You might have a point if it's used as a kind of search engine: "show me wikipedia articles where X causes Y?" (although there is at least one source besides wikipedia, but you get my drift).
> Aside from my point above - haven't looked at the source data, but I doubt it stops at that level.
It does. It isn't even a triple, it's a pair: (cause, effect). There's no other relation than "causes". And if I skimmed the article correctly, they just take noun phrases and slap an underscore between the words and call it a concept. There's no meaning attached to the labels.
But the higher-order causations you mention are going to be pretty useless if there's no way on how to interpret them. It'll only work for highly specialized, unambiguous concepts, like myxomatosis (which is akin to encoding knowledge in the labels themselves), and the broad nature of many of the concepts will lead to quickly decaying usefulness when the length of the path increases.
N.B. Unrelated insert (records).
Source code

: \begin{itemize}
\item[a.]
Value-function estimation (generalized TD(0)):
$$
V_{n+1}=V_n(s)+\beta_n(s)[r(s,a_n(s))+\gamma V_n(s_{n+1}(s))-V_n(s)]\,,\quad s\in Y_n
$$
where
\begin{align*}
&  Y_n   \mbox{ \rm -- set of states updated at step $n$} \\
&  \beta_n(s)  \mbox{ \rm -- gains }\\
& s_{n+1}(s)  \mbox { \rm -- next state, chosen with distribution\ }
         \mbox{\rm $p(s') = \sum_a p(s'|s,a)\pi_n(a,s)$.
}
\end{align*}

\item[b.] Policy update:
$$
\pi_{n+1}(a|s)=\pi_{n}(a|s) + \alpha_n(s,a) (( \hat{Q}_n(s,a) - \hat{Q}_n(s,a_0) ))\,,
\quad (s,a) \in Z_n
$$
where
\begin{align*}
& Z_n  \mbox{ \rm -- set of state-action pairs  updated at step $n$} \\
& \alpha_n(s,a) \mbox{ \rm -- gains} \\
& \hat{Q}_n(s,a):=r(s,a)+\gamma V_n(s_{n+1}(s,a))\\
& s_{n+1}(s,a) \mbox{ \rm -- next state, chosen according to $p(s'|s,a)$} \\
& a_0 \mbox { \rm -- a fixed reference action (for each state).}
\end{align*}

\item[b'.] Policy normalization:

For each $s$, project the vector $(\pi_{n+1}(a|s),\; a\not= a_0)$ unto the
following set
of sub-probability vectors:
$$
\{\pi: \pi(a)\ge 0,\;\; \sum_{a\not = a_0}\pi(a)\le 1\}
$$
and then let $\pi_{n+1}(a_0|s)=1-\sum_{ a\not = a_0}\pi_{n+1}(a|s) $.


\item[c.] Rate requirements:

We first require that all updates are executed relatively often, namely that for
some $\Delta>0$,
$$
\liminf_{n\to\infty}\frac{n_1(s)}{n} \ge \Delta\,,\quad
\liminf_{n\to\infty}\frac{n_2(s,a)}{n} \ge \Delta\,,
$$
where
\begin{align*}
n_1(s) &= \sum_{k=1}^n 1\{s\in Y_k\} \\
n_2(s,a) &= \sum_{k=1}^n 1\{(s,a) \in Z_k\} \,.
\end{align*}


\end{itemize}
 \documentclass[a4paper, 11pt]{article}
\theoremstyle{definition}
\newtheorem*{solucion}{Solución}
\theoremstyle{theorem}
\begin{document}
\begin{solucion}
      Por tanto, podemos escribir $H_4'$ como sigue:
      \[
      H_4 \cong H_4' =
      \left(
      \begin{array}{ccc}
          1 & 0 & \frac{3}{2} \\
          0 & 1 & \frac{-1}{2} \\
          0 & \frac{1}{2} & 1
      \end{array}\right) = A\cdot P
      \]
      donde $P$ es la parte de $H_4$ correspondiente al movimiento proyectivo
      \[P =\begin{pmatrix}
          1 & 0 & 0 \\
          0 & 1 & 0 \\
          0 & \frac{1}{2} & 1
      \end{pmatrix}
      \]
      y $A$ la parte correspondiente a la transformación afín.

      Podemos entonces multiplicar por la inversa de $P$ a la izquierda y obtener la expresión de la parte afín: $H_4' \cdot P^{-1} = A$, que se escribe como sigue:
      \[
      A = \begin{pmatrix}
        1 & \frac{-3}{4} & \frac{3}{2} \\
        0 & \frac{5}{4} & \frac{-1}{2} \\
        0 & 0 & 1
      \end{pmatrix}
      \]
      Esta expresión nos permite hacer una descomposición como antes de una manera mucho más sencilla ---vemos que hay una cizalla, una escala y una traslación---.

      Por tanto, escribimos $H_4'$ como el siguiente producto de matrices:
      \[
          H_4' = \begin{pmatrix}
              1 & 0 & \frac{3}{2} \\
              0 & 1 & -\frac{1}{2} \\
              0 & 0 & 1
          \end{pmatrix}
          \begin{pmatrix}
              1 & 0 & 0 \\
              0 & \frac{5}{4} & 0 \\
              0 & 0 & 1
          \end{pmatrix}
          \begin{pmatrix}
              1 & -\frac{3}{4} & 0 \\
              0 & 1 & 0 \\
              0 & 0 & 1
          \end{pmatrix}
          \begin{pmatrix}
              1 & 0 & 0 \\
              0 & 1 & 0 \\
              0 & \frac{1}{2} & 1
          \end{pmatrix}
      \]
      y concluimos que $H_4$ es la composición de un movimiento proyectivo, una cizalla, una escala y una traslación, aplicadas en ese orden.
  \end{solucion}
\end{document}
Here are some random examples (length 4 and 8, no posterior selection) from their "precision" set (197k pairs):
['mistake', 'deaths', 'riots', 'violence']
['higher_operating_income', 'increase_in_operating_income', 'increase_in_net_income', 'increase']
['mail_delivery', 'delays', 'decline_in_revenue', 'decrease']
['wastewater', 'environmental_problems', 'problems', 'treatment']
['sensor', 'alarm', 'alarm', 'alarm']
['thatch', 'problems', 'cost_overruns', 'project_delays']
['smoking_pot', 'lung_cancer', 'shortness_of_breath', 'conditions']
['older_medications', 'side_effects', 'physical_damage', 'loss']
['less_fat', 'weight_loss', 'death', 'uncertainties']
['diesel_particles', 'cancer', 'damages', 'injuries']
['malfunction_in_the_heating_unit', 'fire', 'fire_damage', 'claims']
['drug-resistant_malaria', 'deaths', 'violence', 'extreme_poverty']
['fairness_in_circumstances', 'stress', 'backache', 'aching_muscles']
['curved_spine', 'back_pain', 'difficulties', 'stress', 'difficulties', 'delay', 'problem', 'serious_complications']
['obama', 'high_gas_prices', 'recession', 'hardship', 'happiness', 'success', 'promotions', 'bonuses']
['financial_devastation', 'bankruptcy', 'stigma', 'homelessness', 'health_problems', 'deaths', 'pain', 'quality_of_life']
['methylmercury', 'neurological_damage', 'seizures', 'changes', 'crisis', 'growth', 'problems', 'birth_defects']
The latter is probably correct, but the chain of reasoning is false...This one is cherry-picked, but I found it to funny to omit:
['agnosticism', 'despair', 'feelings', 'aggression', 'action', 'riot', 'arrest', 'embarrassment', 'problems', 'black_holes']
first-order logic is sound, but not complete (Ie. I can express a set of strings you can not recognize in first-order logic).